Problem 2: poor utility of information
Studies are often designed without proper consideration of the value or usefulness of the information that they will produce. Although replication of previous research is a core principle of science, at some point, duplicative investigations contribute little additional value. Conversely, one study in a previously understudied domain might supply too little information to be useful, and small, uninformative studies remain common in several specialties.31–34 In principle, analysis of the expected information content of a study (value of information) might guide judgments about whether it is reasonable to initiate or fund a particular study, but there has been very little experience with this technique.35
Problem 3: statistical power and outcome misconceptions
Calculations of power needed to reject the null hypothesis are conventional, but they can mislead because they assume that no problem will occur during the study, no other evidence will be available to inform decision makers, and that the arbitrary α 0·05 strikes the proper balance between false acceptance or rejection of the null hypothesis. These conditions hardly ever exist. Moreover, a study with high power to reject the null hypothesis that fails to reject it at the conventional (5%) α-error-level might still support the alternative hypothesis better than it does the null.36
The quest for adequate statistical power might lead researchers to choose outcome measures that are clinically trivial or scientifically irrelevant.37 For example, trials of cholinesterase inhibitors in Alzheimer’s disease have used cognitive function scales that allow detection of small, yet clinically meaningless, changes.38 Researchers often use composite outcomes in an attempt to boost statistical power, but the components of the composite might not show the same underlying disease process, or might be subject to clinically subjective decisions—eg, the composite of death, myocardial infarction, or repeat revascularisation.39,40
In animal studies investigators commonly use less clinically relevant outcome measures than in human trials, which could lead to statistically robust effect sizes, or they use experimental injury models primed to have large all-or-nothing treatment effects. Such statistical optimisation comes at the cost of generalisability, because extrapolation might be required not only across species, but also across doses, sometimes by many orders of magnitude.
Problem 4: insufficient consideration of other evidence
Typically, every study is designed, done, and discussed in isolation41 (see Chalmers and colleagues42 in this Series). Moreover, most research designs do not take account of similar studies being done at the same time.43 The total sample size of clinical trials that are in progress might exceed the total sample size of all completed trials.44 The launch of yet another trial might be unnecessary. The need for replication of biomedical research should be balanced with the avoidance of mere repetition.

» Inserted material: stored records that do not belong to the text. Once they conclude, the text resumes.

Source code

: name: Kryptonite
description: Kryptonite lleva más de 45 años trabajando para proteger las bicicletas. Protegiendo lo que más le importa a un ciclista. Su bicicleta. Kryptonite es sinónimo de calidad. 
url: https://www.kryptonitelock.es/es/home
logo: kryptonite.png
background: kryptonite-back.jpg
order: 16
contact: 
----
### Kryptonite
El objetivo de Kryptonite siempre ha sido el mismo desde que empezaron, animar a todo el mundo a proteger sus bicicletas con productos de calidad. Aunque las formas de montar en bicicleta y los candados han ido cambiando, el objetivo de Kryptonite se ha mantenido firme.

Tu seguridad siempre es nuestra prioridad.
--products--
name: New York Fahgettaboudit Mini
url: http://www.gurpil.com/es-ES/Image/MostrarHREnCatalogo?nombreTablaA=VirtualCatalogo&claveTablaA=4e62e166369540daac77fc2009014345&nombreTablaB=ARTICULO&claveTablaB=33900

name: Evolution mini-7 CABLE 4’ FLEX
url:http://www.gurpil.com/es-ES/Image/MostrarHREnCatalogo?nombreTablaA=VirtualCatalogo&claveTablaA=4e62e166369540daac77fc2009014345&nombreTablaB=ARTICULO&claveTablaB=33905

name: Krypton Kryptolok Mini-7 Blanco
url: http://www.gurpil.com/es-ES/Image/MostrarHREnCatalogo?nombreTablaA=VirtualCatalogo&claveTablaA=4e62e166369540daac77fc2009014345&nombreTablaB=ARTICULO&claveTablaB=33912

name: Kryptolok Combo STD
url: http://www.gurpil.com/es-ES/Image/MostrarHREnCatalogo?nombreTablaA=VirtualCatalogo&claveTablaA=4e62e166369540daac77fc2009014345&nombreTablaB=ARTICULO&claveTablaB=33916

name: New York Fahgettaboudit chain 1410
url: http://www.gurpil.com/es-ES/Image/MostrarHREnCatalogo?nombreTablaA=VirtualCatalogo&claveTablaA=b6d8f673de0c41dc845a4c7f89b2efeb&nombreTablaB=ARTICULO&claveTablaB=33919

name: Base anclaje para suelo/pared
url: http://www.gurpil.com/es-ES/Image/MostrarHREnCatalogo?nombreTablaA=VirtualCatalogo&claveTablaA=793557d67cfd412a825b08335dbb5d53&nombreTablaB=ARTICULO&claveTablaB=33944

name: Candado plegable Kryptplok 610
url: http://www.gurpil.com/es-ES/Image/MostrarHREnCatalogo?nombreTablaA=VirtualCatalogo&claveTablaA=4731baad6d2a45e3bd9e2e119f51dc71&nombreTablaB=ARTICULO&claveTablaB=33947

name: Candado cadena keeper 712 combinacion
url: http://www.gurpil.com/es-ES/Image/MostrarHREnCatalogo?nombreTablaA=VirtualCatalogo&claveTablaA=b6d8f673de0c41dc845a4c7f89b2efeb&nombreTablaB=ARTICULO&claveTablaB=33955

Problem 5: subjective, non-standardised definitions and vibration of effects
Many definitions and most analyses involve subjective judgments that leave much room for the so-called vibration of effects during statistical analysis.43 Vibration of effects means that results can differ (they vibrate over a wide possible range), dependent on how the analysis is done. This effect occurs when many variations can be used in analyses—eg, many variables to include in, or exclude from, statistical adjustments; different statistical models to be used; different definitions of outcomes and predictors; and use of different inclusion and exclusion criteria for the study population. Many combinations of these analysis options can be used, and the results can vary, depending on which are chosen. This variance can lead to bias if only a few chosen analyses are reported, especially if the investigators have a preference for a particular result or are influenced by optimism bias.45
Systematic reviews of previous data are an interesting challenge in this regard, because they are done retrospectively, and investigators might have some knowledge of the data, even as they design the review. Conflicted investigators (eg, those with professional conflicts or industry support) could design the study protocol in a way that would favour the outcomes that they want to obtain.46 Industry-supported systematic reviews obtain favourable results more often than do other systematic reviews, although the difference lies more in the interpretation of the results rather than in the actual numbers.47,48
Options for improvement: protocols and documentation
Clinical trials and other studies that are not exploratory research should be done in accordance with detailed written plans, with advance public deposition of the protocol.49–51 Use of a strict preconceived protocol might not be feasible for some exploratory research, but nonetheless investigators should rigorously document the sequence of decisions and findings made in the course of the study, and reasons for those decisions. Even in randomised trials and other extensively designed studies, some post-hoc decisions might need to be made. Reports of such studies should distinguish clearly between prespecified analyses and post-hoc explorations of the data. Systematic reviews with written protocols detailing prespecified steps can now be registered prospectively.52,53 Protocol registration will not avoid the need for unanticipated deviations from the protocol, but would make deviations more visible and open to public judgment (panel 1).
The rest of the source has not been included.